When the line containing "- and skewness in certain variables." appears in the listing below, set it down along with each later line through the end, exactly as written, and nothing before it.

╭─ ENTRIES PROVIDED

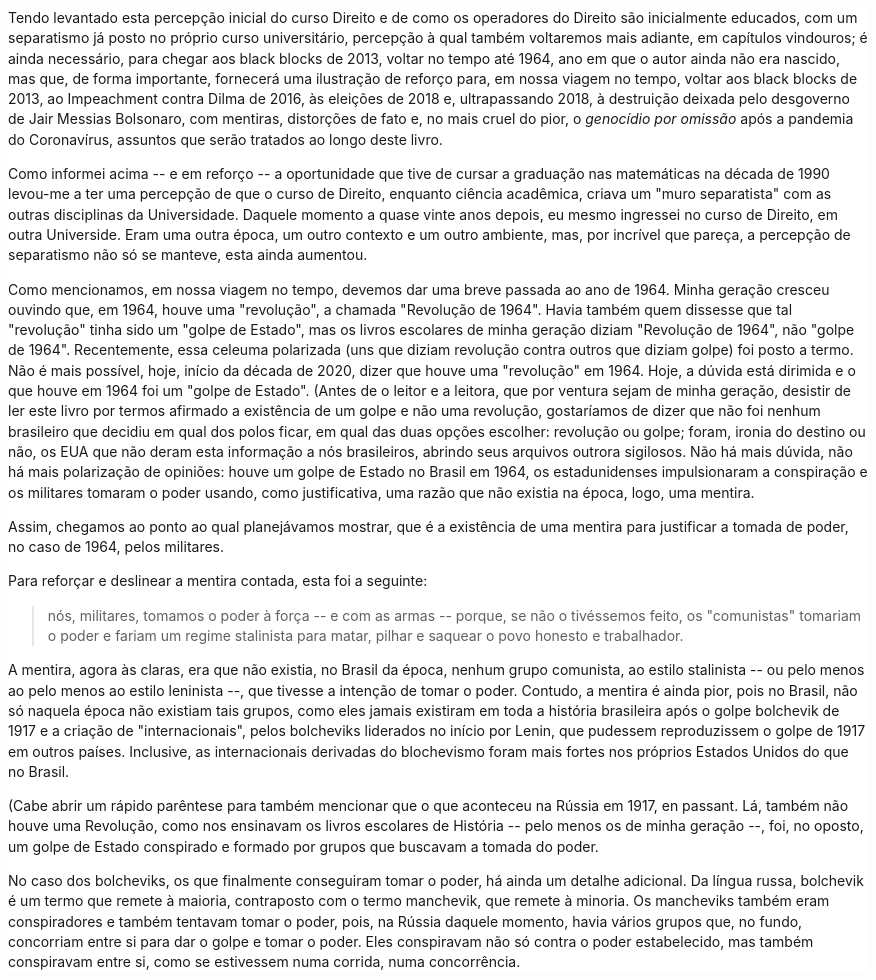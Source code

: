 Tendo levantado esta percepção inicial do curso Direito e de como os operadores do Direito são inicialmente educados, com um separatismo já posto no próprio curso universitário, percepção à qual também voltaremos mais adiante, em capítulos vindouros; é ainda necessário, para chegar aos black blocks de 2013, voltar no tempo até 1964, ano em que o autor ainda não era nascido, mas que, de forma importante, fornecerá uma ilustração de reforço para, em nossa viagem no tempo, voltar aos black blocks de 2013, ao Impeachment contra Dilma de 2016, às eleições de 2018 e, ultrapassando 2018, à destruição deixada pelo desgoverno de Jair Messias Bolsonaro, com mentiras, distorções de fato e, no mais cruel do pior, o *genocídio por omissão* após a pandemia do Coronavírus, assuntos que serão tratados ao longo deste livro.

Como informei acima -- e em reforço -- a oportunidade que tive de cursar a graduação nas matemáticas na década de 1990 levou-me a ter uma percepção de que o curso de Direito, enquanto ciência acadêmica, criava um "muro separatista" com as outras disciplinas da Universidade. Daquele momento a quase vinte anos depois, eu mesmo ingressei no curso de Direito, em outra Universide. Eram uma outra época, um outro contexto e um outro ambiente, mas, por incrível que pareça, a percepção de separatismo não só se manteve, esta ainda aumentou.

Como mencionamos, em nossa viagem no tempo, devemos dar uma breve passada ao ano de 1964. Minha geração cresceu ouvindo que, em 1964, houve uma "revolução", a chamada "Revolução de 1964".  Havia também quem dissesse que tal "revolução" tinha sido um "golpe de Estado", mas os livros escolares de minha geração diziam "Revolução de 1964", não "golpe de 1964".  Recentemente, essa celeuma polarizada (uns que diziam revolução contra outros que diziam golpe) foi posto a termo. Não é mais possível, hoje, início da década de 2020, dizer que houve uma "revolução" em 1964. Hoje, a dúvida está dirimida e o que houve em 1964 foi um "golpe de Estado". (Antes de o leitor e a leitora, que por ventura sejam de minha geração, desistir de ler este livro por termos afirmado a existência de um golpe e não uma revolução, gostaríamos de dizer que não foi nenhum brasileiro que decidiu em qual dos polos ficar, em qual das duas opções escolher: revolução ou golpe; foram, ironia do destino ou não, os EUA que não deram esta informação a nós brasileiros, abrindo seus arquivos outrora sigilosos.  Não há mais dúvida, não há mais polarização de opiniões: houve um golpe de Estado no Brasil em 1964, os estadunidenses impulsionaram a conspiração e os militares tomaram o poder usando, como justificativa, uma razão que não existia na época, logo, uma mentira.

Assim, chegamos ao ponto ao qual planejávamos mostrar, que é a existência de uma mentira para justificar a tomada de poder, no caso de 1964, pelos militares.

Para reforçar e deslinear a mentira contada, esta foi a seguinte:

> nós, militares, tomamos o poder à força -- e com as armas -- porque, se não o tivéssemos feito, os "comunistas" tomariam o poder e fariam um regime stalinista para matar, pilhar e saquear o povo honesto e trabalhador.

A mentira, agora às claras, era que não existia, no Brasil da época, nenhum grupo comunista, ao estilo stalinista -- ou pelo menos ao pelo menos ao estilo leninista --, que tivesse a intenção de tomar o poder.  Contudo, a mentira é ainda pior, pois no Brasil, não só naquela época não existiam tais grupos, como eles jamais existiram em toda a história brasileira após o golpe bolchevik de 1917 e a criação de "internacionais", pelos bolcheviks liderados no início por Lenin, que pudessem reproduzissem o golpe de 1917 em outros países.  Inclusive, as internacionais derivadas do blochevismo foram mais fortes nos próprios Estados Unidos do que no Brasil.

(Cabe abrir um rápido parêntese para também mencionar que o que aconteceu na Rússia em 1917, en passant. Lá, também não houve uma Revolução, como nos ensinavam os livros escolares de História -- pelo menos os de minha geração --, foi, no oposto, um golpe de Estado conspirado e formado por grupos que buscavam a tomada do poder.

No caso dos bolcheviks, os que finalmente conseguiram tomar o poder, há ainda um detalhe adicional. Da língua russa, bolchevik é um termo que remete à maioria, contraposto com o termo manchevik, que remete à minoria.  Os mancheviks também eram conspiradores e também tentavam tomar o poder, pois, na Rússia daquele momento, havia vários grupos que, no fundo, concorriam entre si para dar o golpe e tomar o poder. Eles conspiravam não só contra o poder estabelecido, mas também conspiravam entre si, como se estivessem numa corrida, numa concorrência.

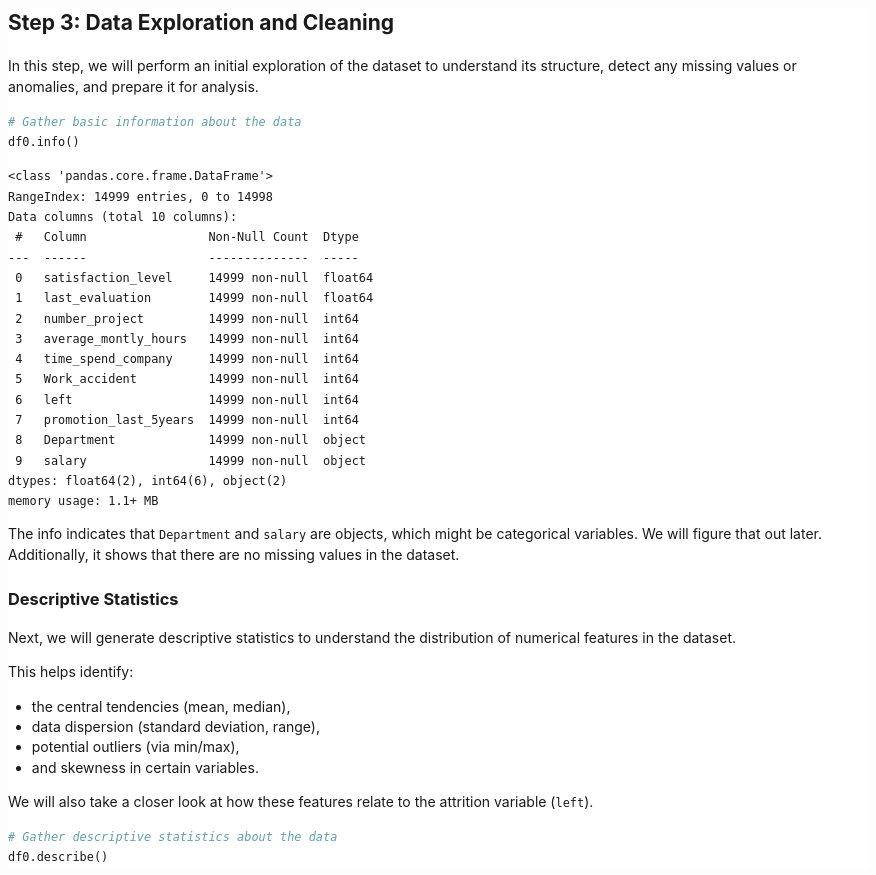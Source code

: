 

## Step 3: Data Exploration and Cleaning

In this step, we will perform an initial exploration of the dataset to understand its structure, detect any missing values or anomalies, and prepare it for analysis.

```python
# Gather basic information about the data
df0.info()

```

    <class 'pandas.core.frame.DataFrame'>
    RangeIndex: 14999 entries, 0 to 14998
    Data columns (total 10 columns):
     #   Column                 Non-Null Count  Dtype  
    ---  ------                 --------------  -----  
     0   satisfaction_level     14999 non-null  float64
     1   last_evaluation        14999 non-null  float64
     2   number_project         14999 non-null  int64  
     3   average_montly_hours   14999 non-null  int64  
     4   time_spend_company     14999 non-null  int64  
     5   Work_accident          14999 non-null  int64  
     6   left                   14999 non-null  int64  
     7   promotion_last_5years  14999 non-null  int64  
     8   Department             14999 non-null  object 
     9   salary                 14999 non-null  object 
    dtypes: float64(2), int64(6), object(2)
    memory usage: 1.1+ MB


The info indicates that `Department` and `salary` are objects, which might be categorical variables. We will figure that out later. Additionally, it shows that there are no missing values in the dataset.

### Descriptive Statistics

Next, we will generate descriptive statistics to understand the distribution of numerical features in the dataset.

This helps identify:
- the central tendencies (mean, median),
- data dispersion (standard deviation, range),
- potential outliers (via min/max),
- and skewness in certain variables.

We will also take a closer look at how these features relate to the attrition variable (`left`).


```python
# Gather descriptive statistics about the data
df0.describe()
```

╰─

**RESULT BELOW:**
- and skewness in certain variables.

We will also take a closer look at how these features relate to the attrition variable (`left`).


```python
# Gather descriptive statistics about the data
df0.describe()
```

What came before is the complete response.